Basim Magdy, No shooting stars (duration: 15min)
Screenings on 24th April at 3:35pm, 25th April at 6:05pm, 26th April at 2:40pm
Between a dream and an anticipatory tale, the film works of Basim Magdy spirit reason away. They dislocate historical time and elude any form of geographical localisation. Such is the case for No Shooting Stars, a miniodyssey divided into different mineral and vegetal landscapes, in which the ocean has become a living entity able to speak in its own name. In this way, the artist relativizes human knowledge, and opposes to the modern ideal of mastery a form of animist poetry which sometimes verges on the absurd. A beetle, waves and rocks, a gull on the shore are some of the motifs in this abstract journey, filmed in super 16, bearing witness to a particular attention paid to nature.

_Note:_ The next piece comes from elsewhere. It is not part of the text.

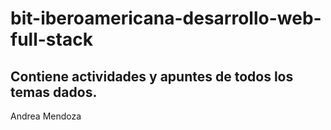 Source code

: # bit-iberoamericana-desarrollo-web-full-stack

## Contiene actividades y apuntes de todos los temas dados.


Andrea Mendoza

Raqs Media Collective, Provisions for Everybody (duration: 55min)
Screenings on 24th April at 3:50pm, 25th April at 6:20pm, 26th April at 4pm
Provisions for Everybody takes its inspiration from the life of the British author George Orwell, and above all his book The Road to Wigan Pier. The film retraces the collective’s journey to the emblematic places that marked the writer’s life: from his place of birth in Motihari in India, via Newcastle and Durham where he investigated the coal mines, to the streets of Barcelona where he dodged the bullets of the Francoist militia. This singular expedition led them to a reflexion about the multiple realities particular to the territories they passed through, with their gazes focused as much on the animal life around them, as on religious rituals, or the industrial activity, marked by coal mining.
Friday 26th April at 4pm: Screening of Provisions for Everybody followed by an encounter with Raqs Media Collective.
Ben Russell, Good Luck (duration: 2h25)
Screenings on 24th April at 4:45pm, 25th April at 2pm, 26th April at 7:30pm
Serbia and Suriname, black and white and colour, a space under the open sky and a labyrinth in the depths: Good Luck (2017) is structured using a play of oppositions around the situation of miners. Whether underground or in the jungle, the same close attention to the workers’ bodies can be felt – bodies as a work force, defining a community of labour whose gestures form the powerful but unheroic signs of this industrial era, called the Anthropocene. By excavating these figures on 16mm film, in the gleam of their flashlights or in milky sunlight, Ben Russell provides a non-narrative account of these experiences, but also of the memories of these men, whose physical endurance is more eloquent than any number of words.
Friday 25th April at 7:30pm: Screening of Good Luck followed by a debate animated by Fabien Danesi.